▶ [Try it] Return the records exactly, from the first line through the "- **assetsLibrary.blend** Blender" line.

-- Extracted data follows --

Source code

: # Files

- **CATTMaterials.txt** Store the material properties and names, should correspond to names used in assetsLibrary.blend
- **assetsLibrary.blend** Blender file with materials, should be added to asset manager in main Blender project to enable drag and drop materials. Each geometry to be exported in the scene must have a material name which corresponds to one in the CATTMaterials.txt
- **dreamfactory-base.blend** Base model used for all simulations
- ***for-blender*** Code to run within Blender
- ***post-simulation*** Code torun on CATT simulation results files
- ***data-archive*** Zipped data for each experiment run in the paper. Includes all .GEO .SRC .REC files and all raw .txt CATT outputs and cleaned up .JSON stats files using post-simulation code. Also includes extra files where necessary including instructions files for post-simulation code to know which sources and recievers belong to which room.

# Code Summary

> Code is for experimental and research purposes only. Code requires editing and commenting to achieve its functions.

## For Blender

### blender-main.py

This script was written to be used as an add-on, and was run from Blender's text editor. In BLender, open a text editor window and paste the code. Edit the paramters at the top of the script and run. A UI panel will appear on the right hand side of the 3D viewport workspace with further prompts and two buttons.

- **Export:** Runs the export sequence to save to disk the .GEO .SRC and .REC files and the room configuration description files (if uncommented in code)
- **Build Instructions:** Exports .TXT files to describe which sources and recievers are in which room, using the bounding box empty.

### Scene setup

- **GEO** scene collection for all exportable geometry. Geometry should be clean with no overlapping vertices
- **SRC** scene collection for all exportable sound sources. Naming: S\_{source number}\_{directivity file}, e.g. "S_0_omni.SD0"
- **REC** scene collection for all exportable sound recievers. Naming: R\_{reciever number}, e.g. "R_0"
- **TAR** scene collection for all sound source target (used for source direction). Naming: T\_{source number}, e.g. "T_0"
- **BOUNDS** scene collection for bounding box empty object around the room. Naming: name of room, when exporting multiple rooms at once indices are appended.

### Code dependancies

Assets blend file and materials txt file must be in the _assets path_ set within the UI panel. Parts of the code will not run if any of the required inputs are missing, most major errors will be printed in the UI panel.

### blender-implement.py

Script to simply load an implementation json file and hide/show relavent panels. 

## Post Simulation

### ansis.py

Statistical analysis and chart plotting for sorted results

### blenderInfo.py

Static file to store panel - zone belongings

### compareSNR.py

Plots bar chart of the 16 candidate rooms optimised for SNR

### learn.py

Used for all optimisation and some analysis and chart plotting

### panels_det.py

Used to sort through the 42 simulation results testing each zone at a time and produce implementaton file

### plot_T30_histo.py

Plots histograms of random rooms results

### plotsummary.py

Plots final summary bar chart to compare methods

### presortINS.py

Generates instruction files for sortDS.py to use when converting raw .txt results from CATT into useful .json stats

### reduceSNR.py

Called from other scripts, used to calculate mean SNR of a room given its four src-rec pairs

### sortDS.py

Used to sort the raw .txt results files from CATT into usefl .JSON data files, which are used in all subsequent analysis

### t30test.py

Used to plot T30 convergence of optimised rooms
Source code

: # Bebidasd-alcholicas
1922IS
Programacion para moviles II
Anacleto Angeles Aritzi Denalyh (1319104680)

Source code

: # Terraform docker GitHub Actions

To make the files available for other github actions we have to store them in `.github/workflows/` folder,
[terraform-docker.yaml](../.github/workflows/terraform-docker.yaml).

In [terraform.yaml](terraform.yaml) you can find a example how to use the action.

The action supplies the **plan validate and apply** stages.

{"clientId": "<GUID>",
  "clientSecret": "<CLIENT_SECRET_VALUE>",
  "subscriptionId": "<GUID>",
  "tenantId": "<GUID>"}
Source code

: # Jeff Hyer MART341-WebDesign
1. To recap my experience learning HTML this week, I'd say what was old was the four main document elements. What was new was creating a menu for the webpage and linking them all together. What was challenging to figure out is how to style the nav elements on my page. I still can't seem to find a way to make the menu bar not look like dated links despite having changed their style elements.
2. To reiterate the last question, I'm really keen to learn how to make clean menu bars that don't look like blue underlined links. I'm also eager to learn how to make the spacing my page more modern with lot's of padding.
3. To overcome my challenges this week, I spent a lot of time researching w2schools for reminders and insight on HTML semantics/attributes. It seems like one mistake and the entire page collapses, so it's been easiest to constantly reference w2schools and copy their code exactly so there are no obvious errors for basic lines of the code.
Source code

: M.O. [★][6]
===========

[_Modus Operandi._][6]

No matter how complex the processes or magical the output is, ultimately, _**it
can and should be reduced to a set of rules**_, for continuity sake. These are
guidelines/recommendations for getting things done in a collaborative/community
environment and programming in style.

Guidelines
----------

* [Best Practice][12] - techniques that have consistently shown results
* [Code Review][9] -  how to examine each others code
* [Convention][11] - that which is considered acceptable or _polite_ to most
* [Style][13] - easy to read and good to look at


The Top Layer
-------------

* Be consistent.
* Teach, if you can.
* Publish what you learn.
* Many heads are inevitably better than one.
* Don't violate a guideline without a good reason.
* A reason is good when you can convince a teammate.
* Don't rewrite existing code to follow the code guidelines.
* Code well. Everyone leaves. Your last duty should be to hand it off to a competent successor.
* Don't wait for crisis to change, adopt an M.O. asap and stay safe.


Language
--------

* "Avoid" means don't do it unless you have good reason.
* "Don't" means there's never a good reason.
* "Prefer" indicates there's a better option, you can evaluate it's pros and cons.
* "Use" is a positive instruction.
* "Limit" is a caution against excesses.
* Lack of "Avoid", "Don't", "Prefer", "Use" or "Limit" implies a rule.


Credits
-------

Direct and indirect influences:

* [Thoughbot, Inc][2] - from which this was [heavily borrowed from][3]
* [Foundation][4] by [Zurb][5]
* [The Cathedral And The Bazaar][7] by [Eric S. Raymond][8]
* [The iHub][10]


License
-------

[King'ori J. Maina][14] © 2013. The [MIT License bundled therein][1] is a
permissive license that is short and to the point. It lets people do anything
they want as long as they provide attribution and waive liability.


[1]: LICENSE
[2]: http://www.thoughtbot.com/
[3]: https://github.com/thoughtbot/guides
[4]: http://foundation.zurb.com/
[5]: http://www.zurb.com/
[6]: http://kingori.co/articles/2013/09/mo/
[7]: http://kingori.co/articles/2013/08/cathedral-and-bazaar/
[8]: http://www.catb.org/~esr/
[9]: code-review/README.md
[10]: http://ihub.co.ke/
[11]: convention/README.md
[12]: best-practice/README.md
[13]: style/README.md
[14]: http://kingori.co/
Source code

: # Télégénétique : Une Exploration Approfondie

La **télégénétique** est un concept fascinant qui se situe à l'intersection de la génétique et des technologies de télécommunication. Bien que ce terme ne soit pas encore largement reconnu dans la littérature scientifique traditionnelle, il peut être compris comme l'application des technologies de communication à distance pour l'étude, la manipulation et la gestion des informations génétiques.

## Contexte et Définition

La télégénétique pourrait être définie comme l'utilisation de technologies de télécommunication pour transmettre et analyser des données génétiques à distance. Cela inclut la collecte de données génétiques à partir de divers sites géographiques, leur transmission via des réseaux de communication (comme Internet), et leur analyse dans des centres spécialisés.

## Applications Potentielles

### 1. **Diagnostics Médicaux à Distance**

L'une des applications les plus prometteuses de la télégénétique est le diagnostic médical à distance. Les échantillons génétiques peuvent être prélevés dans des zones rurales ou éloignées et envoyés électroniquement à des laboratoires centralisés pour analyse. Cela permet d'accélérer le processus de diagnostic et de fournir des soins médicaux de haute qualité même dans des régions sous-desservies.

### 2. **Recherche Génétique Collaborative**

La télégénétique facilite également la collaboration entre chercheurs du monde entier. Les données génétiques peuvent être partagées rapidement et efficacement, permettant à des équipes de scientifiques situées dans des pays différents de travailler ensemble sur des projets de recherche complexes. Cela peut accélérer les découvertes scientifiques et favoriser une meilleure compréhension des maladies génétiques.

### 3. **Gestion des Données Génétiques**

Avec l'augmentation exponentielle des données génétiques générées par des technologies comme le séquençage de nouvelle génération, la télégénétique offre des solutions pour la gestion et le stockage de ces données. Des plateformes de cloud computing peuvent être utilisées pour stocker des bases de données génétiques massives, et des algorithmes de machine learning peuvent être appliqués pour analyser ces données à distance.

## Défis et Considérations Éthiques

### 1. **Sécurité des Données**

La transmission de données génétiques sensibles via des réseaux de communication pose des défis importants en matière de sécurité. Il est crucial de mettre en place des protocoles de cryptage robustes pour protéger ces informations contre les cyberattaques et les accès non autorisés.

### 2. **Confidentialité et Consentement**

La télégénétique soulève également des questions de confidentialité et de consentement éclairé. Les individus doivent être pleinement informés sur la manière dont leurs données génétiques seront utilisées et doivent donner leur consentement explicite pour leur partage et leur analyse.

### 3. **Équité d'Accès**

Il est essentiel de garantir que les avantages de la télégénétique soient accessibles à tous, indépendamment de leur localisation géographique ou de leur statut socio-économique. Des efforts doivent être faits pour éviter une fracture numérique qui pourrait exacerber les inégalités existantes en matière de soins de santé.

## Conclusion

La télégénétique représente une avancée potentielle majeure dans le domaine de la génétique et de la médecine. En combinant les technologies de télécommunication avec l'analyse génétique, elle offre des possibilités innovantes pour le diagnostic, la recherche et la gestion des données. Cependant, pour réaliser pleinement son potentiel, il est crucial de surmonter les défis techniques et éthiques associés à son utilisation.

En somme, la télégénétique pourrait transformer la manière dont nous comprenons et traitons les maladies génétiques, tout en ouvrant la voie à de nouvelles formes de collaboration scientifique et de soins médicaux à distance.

-- Extracted data concluded --

▶ [Answer for this exercise]
Source code

: # Files

- **CATTMaterials.txt** Store the material properties and names, should correspond to names used in assetsLibrary.blend
- **assetsLibrary.blend** Blender file with materials, should be added to asset manager in main Blender project to enable drag and drop materials. Each geometry to be exported in the scene must have a material name which corresponds to one in the CATTMaterials.txt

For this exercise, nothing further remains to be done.